L'objectif de l'espace européen unique pour les paiements (SEPA) est de rendre aussi simple un virement bancaire vers ou depuis l'étranger que s'il était effectué dans son propre pays. Cette directive est votée au Parlement européen lors de cette session plénière le 14 février 2012. Le Cercle des Européens interroge l'eurodéputée Bernadette Vergnaud qui a suivi ce texte pour la délégation socialiste.


Bernadette Vergnaud - FLickR des députés socialistes au PE

Bernadette Vergnaud est polyglotte, elle qui a passé des licences d'Espagnol et de Portugais avant d'obtenir une maîtrise d'espagnol et de civilisation latino-américaine. En parallèlle à sa carrière dans l'éducation nationale (en tant qu'enseignante puis intendante d'un collège), cette pictavienne s'engage au Parti Socialiste, notamment sur les questions des droits des femmes et de l'Europe. Elle devient maire-adjointe de Poitiers en 2001 en charge de l'éducation et de la restauration scolaire. Egalement conseillère régionale de Poitou-Charentes, elle devient eurodéputée en 2004 avant d'être réélue en 2007, à chaque fois dans la circonscription ouest. Au Parlement européen, elle est vice-présidente de la commission "Marché intérieur et protection des consommateurs" et membre des délgations pour les relations avec les pays du Mercosur et à l'Assemblée parlementaire euro-latino-américaine.


Cercle des Européens: Le Parlement européen vient de voter la mise en place d'un espace européen unique de paiements (SEPA)... Concrètement qu'est-ce que cela veut dire pour le citoyen ?

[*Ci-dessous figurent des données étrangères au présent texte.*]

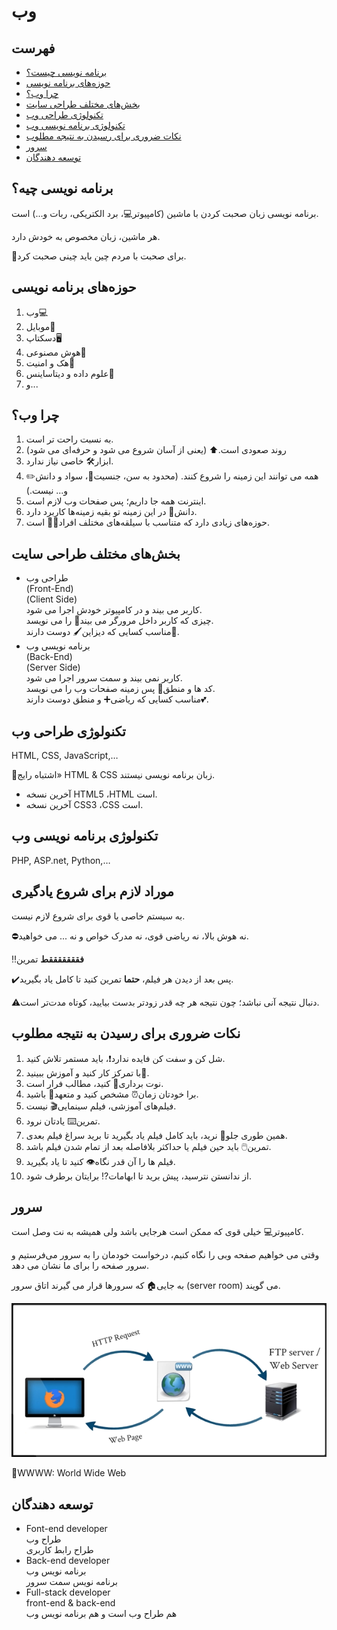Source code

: <div dir=”rtl”>

# وب

## فهرست

* [برنامه نویسی چیست؟](#برنامه-نویسی-چیه)
* [حوزه‌های برنامه نویسی](#حوزههای-برنامه-نویسی)
* [چرا وب؟](#چرا-وب)
* [بخش‌های مختلف طراحی سایت](#بخشهای-مختلف-طراحی-سایت)
* [تکنولوژی طراحی وب](#تکنولوژی-طراحی-وب)
* [تکنولوژی برنامه نویسی وب](#تکنولوژی-برنامه-نویسی-وب)
* [نکات ضروری برای رسیدن به نتیجه مطلوب](#نکات-ضروری-برای-رسیدن-به-نتیجه-مطلوب)
* [سرور](#سرور)
* [توسعه دهندگان](#توسعه-دهندگان)

## برنامه نویسی چیه؟ 

برنامه نویسی زبان صحبت کردن با ماشین (کامپیوتر:computer:، برد الکتریکی، ربات و...) است.

هر ماشین، زبان مخصوص به خودش دارد.

:pushpin:برای صحبت با مردم چین باید چینی صحبت کرد.

## حوزه‌های برنامه نویسی

1. وب:computer:
2. موبایل:iphone:
3. دسکتاپ:desktop_computer:
4. هوش مصنوعی:brain:
5. هک و امنیت:closed_lock_with_key:
6. علوم داده و دیتاساینس:floppy_disk:
7. و...

## چرا وب؟

1. به نسبت راحت تر است.
2. روند صعودی است.:arrow_up: (یعنی از آسان شروع می شود و حرفه‌ای می شود)
3. ابزار:hammer_and_wrench: خاصی نیاز ندارد.
4. همه می توانند این زمینه را شروع کنند. (محدود به سن، جنسیت:couple:، سواد و دانش:pencil2: و... نیست.)
5. اینترنت همه جا داریم؛ پس صفحات وب لازم است.
6. دانش:open_book: در این زمینه تو بقیه زمینه‌ها کاربرد دارد.
7. حوزه‌های زیادی دارد که متناسب با سیلقه‌های مختلف افراد:man_technologist: است.

## بخش‌های مختلف طراحی سایت

- طراحی وب<br>
(Front-End)<br>
(Client Side)<br>
کاربر می بیند و در کامپیوتر خودش اجرا می شود.<br>
چیزی که کاربر داخل مرورگر می بیند:eyes: را می نویسد.<br>
مناسب کسایی که دیزاین:paintbrush: دوست دارند:sparkling_heart:.
- برنامه نویسی وب<br>
(Back-End)<br>
(Server Side)<br>
کاربر نمی بیند و سمت سرور اجرا می شود.<br>
کد ها و منطق:brain: پس زمینه صفحات وب را می نویسد.<br>
مناسب کسایی که ریاضی:heavy_plus_sign: و منطق دوست دارند:two_hearts:.

## تکنولوژی طراحی وب

HTML, CSS, JavaScript,…

:pushpin:اشتباه رایج» HTML & CSS زبان برنامه نویسی نیستند.

* آخرین نسخه HTML5 ،HTML است.
* آخرین نسخه CSS3 ،CSS است.

## تکنولوژی برنامه نویسی وب

PHP, ASP.net, Python,…

## موراد لازم برای شروع یادگیری

به سیستم خاصی یا قوی برای شروع لازم نیست.

:no_entry:نه هوش بالا، نه ریاضی قوی، نه مدرک خواص و نه ... می خواهید.

:bangbang:<strong>فقققققققط</strong> تمرین

:heavy_check_mark:پس بعد از دیدن هر فیلم، <strong>حتما</strong> تمرین کنید تا کامل یاد بگیرید.

:warning:دنبال نتیجه آنی نباشد؛ چون نتیجه هر چه قدر زودتر بدست بیایید، کوتاه مدت‌تر است.

## نکات ضروری برای رسیدن به نتیجه مطلوب

1. شل کن و سفت کن فایده ندارد:exclamation:، باید مستمر تلاش کنید.
2. با تمرکز کار کنید و آموزش ببینید:eyes:.
3. نوت برداری:pencil: کنید، مطالب فرار است.
4. برا خودتان زمان:alarm_clock: مشخص کنید و متعهد:handshake: باشید.
5. فیلم‌های آموزشی، فیلم سینمایی:clapper: نیست.
6. تمرین:keyboard: یادتان نرود.
7. همین طوری جلو:walking: نرید، باید کامل فیلم یاد بگیرید تا برید سراغ فیلم بعدی.
8. تمرین:computer_mouse: باید حین فیلم یا حداکثر بلافاصله بعد از تمام شدن فیلم باشد.
9. فیلم ها را آن قدر نگاه:eye: کنید تا یاد بگیرید.
10. از ندانستن نترسید، پیش برید تا ابهامات:interrobang: برایتان برطرف شود.

## سرور

کامپیوتر:computer: خیلی قوی که ممکن است هرجایی باشد ولی همیشه به نت وصل است.

وقتی می خواهیم صفحه وبی را نگاه کنیم، درخواست خودمان را به سرور می‌فرستیم و سرور صفحه را برای ما نشان می دهد.

به جایی:house: که سرورها قرار می گیرند اتاق سرور (server room) می گویند.

<p align="center">
    <img src="./web_road.png" alt="request & response road">
</p>

:pushpin:WWWW: World Wide Web

## توسعه دهندگان

- Font-end developer<br>
طراح وب<br>
طراح رابط کاربری<br>
- Back-end developer<br>
برنامه نویس وب<br>
برنامه نویس سمت سرور<br>
- Full-stack developer<br>
front-end & back-end<br>
هم طراح وب است و هم برنامه نویس وب

</div>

Bernadette Vergnaud: Les citoyens connaissent pas mal de soucis bancaires quand il vont dans un autre pays européen. Actuellement, pour ouvrir un autre compte à l'étranger, il faut un tas de papiers. Les jeunes considèrent l'Europe comme un espace intégré de citoyenneté mais on en est encore loin. Par exemple, un étudiant en Erasmus dans un autre pays européen doit ouvrir un compte pour percevoir le montant de sa bourse Erasmus. Mais bien souvent on demande à cette personne de déjà habiter le pays. On tourne alors en rond: pour avoir un logement quand on arrive, on nous demande un compte bancaire pour faire un prélèvement afin de payer le loyer... C'est aussi important pour tous les salariés en stage ou en voyage d'affaires.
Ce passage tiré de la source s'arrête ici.